**Problem requirements**
Sift through the material below and return the lines with "from".

**Input records**
********************

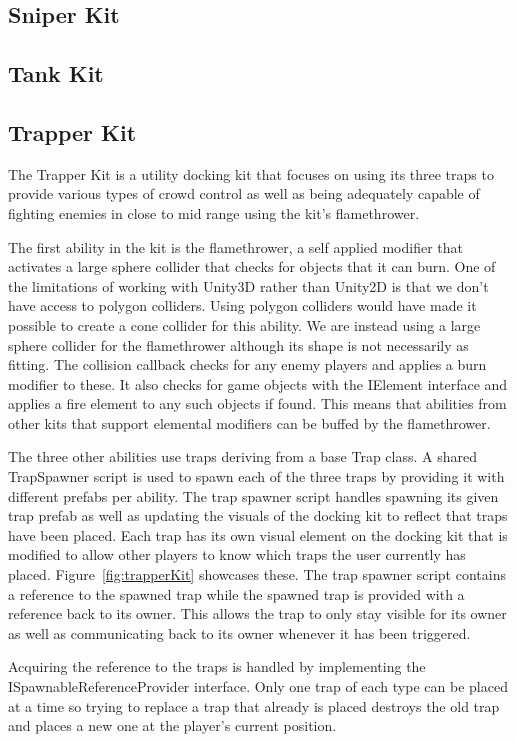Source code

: \subsection{Sniper Kit}
\subsection{Tank Kit}

\subsection{Trapper Kit}
The Trapper Kit is a utility docking kit that focuses on using its three traps to provide various types of crowd control as well as being adequately capable of fighting enemies in close to mid range using the kit's flamethrower.  

The first ability in the kit is the flamethrower, a self applied modifier that activates a large sphere collider that checks for objects that it can burn. One of the limitations of working with Unity3D rather than Unity2D is that we don't have access to polygon colliders. Using polygon colliders would have made it possible to create a cone collider for this ability. We are instead using a large sphere collider for the flamethrower although its shape is not necessarily as fitting.
The collision callback checks for any enemy players and applies a burn modifier to these. It also checks for game objects with the IElement interface and applies a fire element to any such objects if found. This means that abilities from other kits that support elemental modifiers can be buffed by the flamethrower.

The three other abilities use traps deriving from a base Trap class. A shared TrapSpawner script is used to spawn each of the three traps by providing it with different prefabs per ability. 
The trap spawner script handles spawning its given trap prefab as well as updating the visuals of the docking kit to reflect that traps have been placed. Each trap has its own visual element on the docking kit that is modified to allow other players to know which traps the user currently has placed. Figure~\ref{fig:trapperKit} showcases these.
The trap spawner script contains a reference to the spawned trap while the spawned trap is provided with a reference back to its owner. This allows the trap to only stay visible for its owner as well as communicating back to its owner whenever it has been triggered. 

Acquiring the reference to the traps is handled by implementing the ISpawnableReferenceProvider interface. Only one trap of each type can be placed at a time so trying to replace a trap that already is placed destroys the old trap and places a new one at the player's current position.  

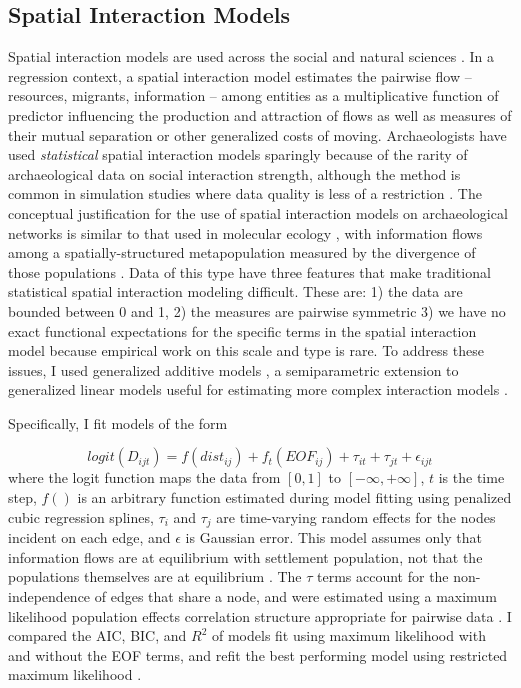 \documentclass[11pt]{iopart}
\begin{document}
\subsection*{Spatial Interaction Models}
Spatial interaction models are used across the social and natural sciences \parencite{Wilson1971,Fotheringham1989,Sen1995,Bavaud2008,Murphy2010,Head2015}. In a regression context, a spatial interaction model estimates the pairwise flow -- resources, migrants, information -- among entities as a multiplicative function of predictor influencing the production and attraction of flows as well as measures of their mutual separation or other generalized costs of moving. Archaeologists have used \textit{statistical} spatial interaction models sparingly \parencite{Tobler1971,Hodder1974,Johnson1990ChumashAnalysis} because of the rarity of archaeological data on social interaction strength, although the method is common in simulation studies where data quality is less of a restriction \parencite{Bevan2013, Evans2011, Davies2014,Paliou2016}. The conceptual justification for the use of spatial interaction models on archaeological networks is similar to that used in molecular ecology \parencite{Murphy2010}, with information flows among a spatially-structured metapopulation measured by the divergence of those populations \parencite{Mesoudi2018}. Data of this type have three features that make traditional statistical spatial interaction modeling difficult. These are: 1) the data are bounded between 0 and 1, 2) the measures are pairwise symmetric 3) we have no exact functional expectations for the specific terms in the spatial interaction model because empirical work on this scale and type is rare. To address these issues, I used generalized additive models \parencite{Wood2006a}, a semiparametric extension to generalized linear models useful for estimating more complex interaction models \parencite{Lebacher2018}.

Specifically, I fit models of the form

\begin{equation}
    logit\left(D_{ijt}\right) = f(dist_{ij}) + f_t(EOF_{ij}) + \tau_{it} + \tau_{jt} + \epsilon_{ijt}
\end{equation}
where the logit function maps the data from $[0, 1]$ to $[-\infty, +\infty]$, $t$ is the time step, $f()$ is an arbitrary function estimated during model fitting using penalized cubic regression splines, $\tau_i$ and $\tau_j$ are time-varying random effects for the nodes incident on each edge, and $\epsilon$ is Gaussian error. This model assumes only that information flows are at equilibrium with settlement population, not that the populations themselves are at equilibrium \parencite{Wilson2008}. The $\tau$ terms account for the non-independence of edges that share a node, and were estimated using a maximum likelihood population effects correlation structure appropriate for pairwise data \parencite{Clarke2002}. I compared the AIC, BIC, and $R^2$ of models fit using maximum likelihood with and without the EOF terms, and refit the best performing model using restricted maximum likelihood \parencite{Clarke2002,Shirk2018}. 
\end{document}
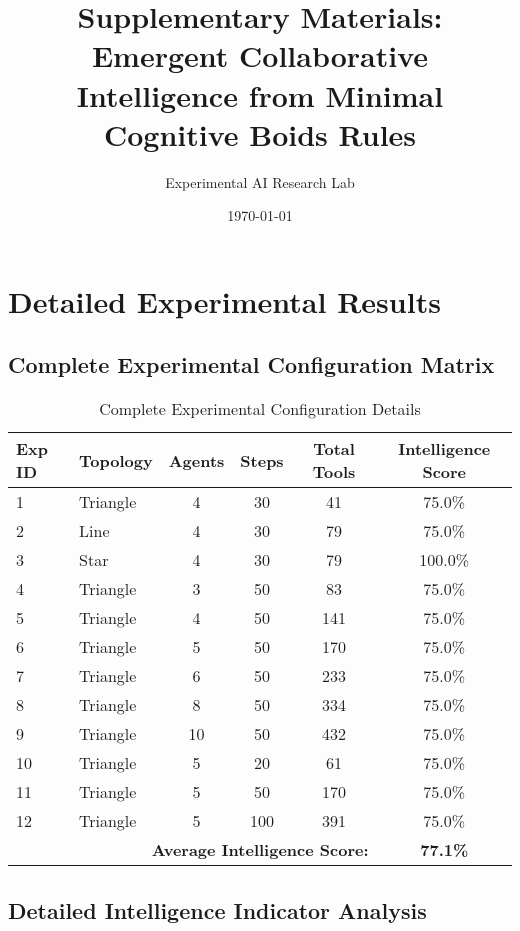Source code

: \documentclass[10pt]{article}
\title{Supplementary Materials: Emergent Collaborative Intelligence from Minimal Cognitive Boids Rules}
\author{Experimental AI Research Lab}
\date{\today}
\begin{document}
\maketitle

\section{Detailed Experimental Results}

\subsection{Complete Experimental Configuration Matrix}

\begin{table}[H]
\centering
\caption{Complete Experimental Configuration Details}
\begin{tabular}{@{}llcccc@{}}
\toprule
\textbf{Exp ID} & \textbf{Topology} & \textbf{Agents} & \textbf{Steps} & \textbf{Total Tools} & \textbf{Intelligence Score} \\
\midrule
1 & Triangle & 4 & 30 & 41 & 75.0\% \\
2 & Line & 4 & 30 & 79 & 75.0\% \\
3 & Star & 4 & 30 & 79 & 100.0\% \\
4 & Triangle & 3 & 50 & 83 & 75.0\% \\
5 & Triangle & 4 & 50 & 141 & 75.0\% \\
6 & Triangle & 5 & 50 & 170 & 75.0\% \\
7 & Triangle & 6 & 50 & 233 & 75.0\% \\
8 & Triangle & 8 & 50 & 334 & 75.0\% \\
9 & Triangle & 10 & 50 & 432 & 75.0\% \\
10 & Triangle & 5 & 20 & 61 & 75.0\% \\
11 & Triangle & 5 & 50 & 170 & 75.0\% \\
12 & Triangle & 5 & 100 & 391 & 75.0\% \\
\midrule
\multicolumn{5}{r}{\textbf{Average Intelligence Score:}} & \textbf{77.1\%} \\
\bottomrule
\end{tabular}
\end{table}

\subsection{Detailed Intelligence Indicator Analysis}
\end{document}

********************

**Result for this task**
The collision callback checks for any enemy players and applies a burn modifier to these. It also checks for game objects with the IElement interface and applies a fire element to any such objects if found. This means that abilities from other kits that support elemental modifiers can be buffed by the flamethrower.
The three other abilities use traps deriving from a base Trap class. A shared TrapSpawner script is used to spawn each of the three traps by providing it with different prefabs per ability. 
where the logit function maps the data from $[0, 1]$ to $[-\infty, +\infty]$, $t$ is the time step, $f()$ is an arbitrary function estimated during model fitting using penalized cubic regression splines, $\tau_i$ and $\tau_j$ are time-varying random effects for the nodes incident on each edge, and $\epsilon$ is Gaussian error. This model assumes only that information flows are at equilibrium with settlement population, not that the populations themselves are at equilibrium \parencite{Wilson2008}. The $\tau$ terms account for the non-independence of edges that share a node, and were estimated using a maximum likelihood population effects correlation structure appropriate for pairwise data \parencite{Clarke2002}. I compared the AIC, BIC, and $R^2$ of models fit using maximum likelihood with and without the EOF terms, and refit the best performing model using restricted maximum likelihood \parencite{Clarke2002,Shirk2018}. 
\title{Supplementary Materials: Emergent Collaborative Intelligence from Minimal Cognitive Boids Rules}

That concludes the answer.